Он слыхал об экономических совещаниях, читал о них, одно время даже подумывал, не организовать ли у себя в совхозе, но не решился, посчитав, что ни к чему — в Новоселово и без того много заседают. Максим Максимович понимал новичков, он бы и сам на их месте предлагал что-то новое, новаторов ценят, только стоит ли сейчас ему заниматься перестройками, эффективность которых в условиях Новоселово еще весьма сомнительна; главное, к чему он стремился, — сохранить все на прежнем уровне, избежать ЧП, которые, как никогда прежде, могут повредить ему.
Утюмов очень бы удивился, если б смог разгадать, о чем думает Дубровская, а она думала: «За девчонку считает. Будто со школьницей разговаривает», и еще крепче супилась, полагая, что это делает ее солидней. Разговор с Дубровской не только рассердил Утюмова, но и навеял на него какую-то странную щемящую грусть, при которой хочется жалеть себя. Все у молодых специалистов есть ныне; обучили, выходили, ишь как легко, уверенно рассуждает. И одежда модная. А Максим Максимович в их годы носил латаную стеганку, кирзачи, которые каши просили, и о науке не рассуждал, потому как ничего не понимал в ней…
Птицын, тот вконец отшатнулся, погряз в бумагах, во всяком случае силился показать, что погряз: странно быстро привык он к канцелярщине — ловко перебирает бумажонки, столь же ловко подшивает их, будто только этим занимался всю жизнь; научился печатать на машинке, с планерок старается улизнуть; ни о чем, кроме как об отделе кадров, не заговаривает, и можно подумать, что никакого отношения к агрономии он никогда не имел.

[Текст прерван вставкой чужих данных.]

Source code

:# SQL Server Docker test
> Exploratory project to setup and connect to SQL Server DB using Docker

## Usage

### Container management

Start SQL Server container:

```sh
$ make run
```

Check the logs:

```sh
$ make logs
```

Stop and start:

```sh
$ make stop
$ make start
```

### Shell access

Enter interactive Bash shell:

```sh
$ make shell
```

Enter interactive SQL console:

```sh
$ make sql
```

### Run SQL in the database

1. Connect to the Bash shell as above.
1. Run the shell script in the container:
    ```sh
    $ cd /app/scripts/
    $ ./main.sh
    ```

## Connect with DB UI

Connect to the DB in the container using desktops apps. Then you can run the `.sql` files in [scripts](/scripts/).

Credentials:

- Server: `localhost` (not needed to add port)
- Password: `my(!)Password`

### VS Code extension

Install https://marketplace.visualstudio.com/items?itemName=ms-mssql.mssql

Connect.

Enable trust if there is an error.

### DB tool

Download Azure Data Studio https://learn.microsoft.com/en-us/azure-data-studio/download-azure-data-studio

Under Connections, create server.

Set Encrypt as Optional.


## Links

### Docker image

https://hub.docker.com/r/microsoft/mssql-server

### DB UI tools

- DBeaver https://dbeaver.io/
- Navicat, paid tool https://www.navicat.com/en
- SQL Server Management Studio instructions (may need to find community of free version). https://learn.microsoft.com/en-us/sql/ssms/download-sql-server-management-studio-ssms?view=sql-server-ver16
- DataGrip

Не стерпел однажды, сказал ему Утюмов:
— В укромное местечко запрятался и лапки сложил.
— Ввиду болезни, Максим Максимович. Что я теперь? Плевком можно зашибить.

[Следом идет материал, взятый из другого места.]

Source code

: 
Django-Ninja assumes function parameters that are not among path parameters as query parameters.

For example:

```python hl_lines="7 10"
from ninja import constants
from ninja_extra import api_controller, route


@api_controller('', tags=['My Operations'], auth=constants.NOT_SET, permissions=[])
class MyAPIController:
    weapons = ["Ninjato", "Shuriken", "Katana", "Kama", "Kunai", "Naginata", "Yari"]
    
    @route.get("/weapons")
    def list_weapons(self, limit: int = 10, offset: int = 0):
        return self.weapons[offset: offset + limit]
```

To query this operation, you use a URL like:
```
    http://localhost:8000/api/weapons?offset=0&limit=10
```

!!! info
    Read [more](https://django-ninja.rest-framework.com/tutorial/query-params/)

А сам так и пышет здоровьем: толстенький, кожа на лице бархатистая, чистая.
— Притворяешься…
— Дела свои содержу в порядке… — Он пожал плечами и снисходительно улыбнулся.

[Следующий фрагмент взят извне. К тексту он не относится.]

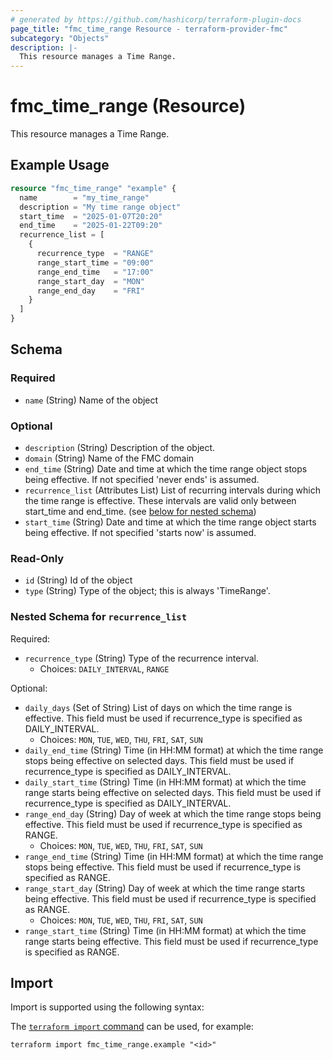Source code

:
 ```yaml
---
# generated by https://github.com/hashicorp/terraform-plugin-docs
page_title: "fmc_time_range Resource - terraform-provider-fmc"
subcategory: "Objects"
description: |-
  This resource manages a Time Range.
---
```


# fmc_time_range (Resource)

This resource manages a Time Range.

## Example Usage

```terraform
resource "fmc_time_range" "example" {
  name        = "my_time_range"
  description = "My time range object"
  start_time  = "2025-01-07T20:20"
  end_time    = "2025-01-22T09:20"
  recurrence_list = [
    {
      recurrence_type  = "RANGE"
      range_start_time = "09:00"
      range_end_time   = "17:00"
      range_start_day  = "MON"
      range_end_day    = "FRI"
    }
  ]
}
```

<!-- schema generated by tfplugindocs -->
## Schema

### Required

- `name` (String) Name of the object

### Optional

- `description` (String) Description of the object.
- `domain` (String) Name of the FMC domain
- `end_time` (String) Date and time at which the time range object stops being effective. If not specified 'never ends' is assumed.
- `recurrence_list` (Attributes List) List of recurring intervals during which the time range is effective. These intervals are valid only between start_time and end_time. (see [below for nested schema](#nestedatt--recurrence_list))
- `start_time` (String) Date and time at which the time range object starts being effective. If not specified 'starts now' is assumed.

### Read-Only

- `id` (String) Id of the object
- `type` (String) Type of the object; this is always 'TimeRange'.

<a id="nestedatt--recurrence_list"></a>
### Nested Schema for `recurrence_list`

Required:

- `recurrence_type` (String) Type of the recurrence interval.
  - Choices: `DAILY_INTERVAL`, `RANGE`

Optional:

- `daily_days` (Set of String) List of days on which the time range is effective. This field must be used if recurrence_type is specified as DAILY_INTERVAL.
  - Choices: `MON`, `TUE`, `WED`, `THU`, `FRI`, `SAT`, `SUN`
- `daily_end_time` (String) Time (in HH:MM format) at which the time range stops being effective on selected days. This field must be used if recurrence_type is specified as DAILY_INTERVAL.
- `daily_start_time` (String) Time (in HH:MM format) at which the time range starts being effective on selected days. This field must be used if recurrence_type is specified as DAILY_INTERVAL.
- `range_end_day` (String) Day of week at which the time range stops being effective. This field must be used if recurrence_type is specified as RANGE.
  - Choices: `MON`, `TUE`, `WED`, `THU`, `FRI`, `SAT`, `SUN`
- `range_end_time` (String) Time (in HH:MM format) at which the time range stops being effective. This field must be used if recurrence_type is specified as RANGE.
- `range_start_day` (String) Day of week at which the time range starts being effective. This field must be used if recurrence_type is specified as RANGE.
  - Choices: `MON`, `TUE`, `WED`, `THU`, `FRI`, `SAT`, `SUN`
- `range_start_time` (String) Time (in HH:MM format) at which the time range starts being effective. This field must be used if recurrence_type is specified as RANGE.

## Import

Import is supported using the following syntax:

The [`terraform import` command](https://developer.hashicorp.com/terraform/cli/commands/import) can be used, for example:

```shell
terraform import fmc_time_range.example "<id>"
```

«Будто не понимает, чертов обыватель… Зачем он так улыбается? А как улыбался раньше? И может ли он по-другому улыбаться?..»
Утюмов чувствовал: голос его уже не столь обязателен для людей, фигура не столь впечатляюща; он как бы стушевался в глазах подчиненных, и это вносило в душу тяжкую горечь. И, как часто бывает в таких случаях, стало сдавать немолодое сердце.
Знакомый горожанин посоветовал: «Ты вот что… Перед принятием пищи, особо перед обедом, опрокинь рюмочку, аппетит повышает и пищеварению способствует». «Опробовал», не подействовало, что ему рюмочка, стакашек — другое дело… И чем больше было у него неприятностей, тем сильнее хотелось выпить, — пьяному все трын-трава. Но однажды, почувствовав непреодолимое желание уйти домой и крепко напиться, он сказал себе: «Хватит!» — и с той поры перестал прикладываться к рюмочке.
«Ну ничего, ничего…» — успокаивал он себя, понимая под этими неопределенными словами скорую развязку — переезд в город.
Позвонил приятелю, какая-то непонятная сила тянула его к телефонной трубке: позвони, узнай; задал три пустячных вопроса, со сладкой тревогой ожидая, что тот вот-вот весело спросит: «Ну как, готовишься к переезду?», но шел разговор о подготовке к сенокосу, и голос приятеля был подозрительно холоден и отрывист…
А дни шли, они по-прежнему казались Максиму Максимовичу серыми и скучными, как тучи в промозглую, ненастную осень.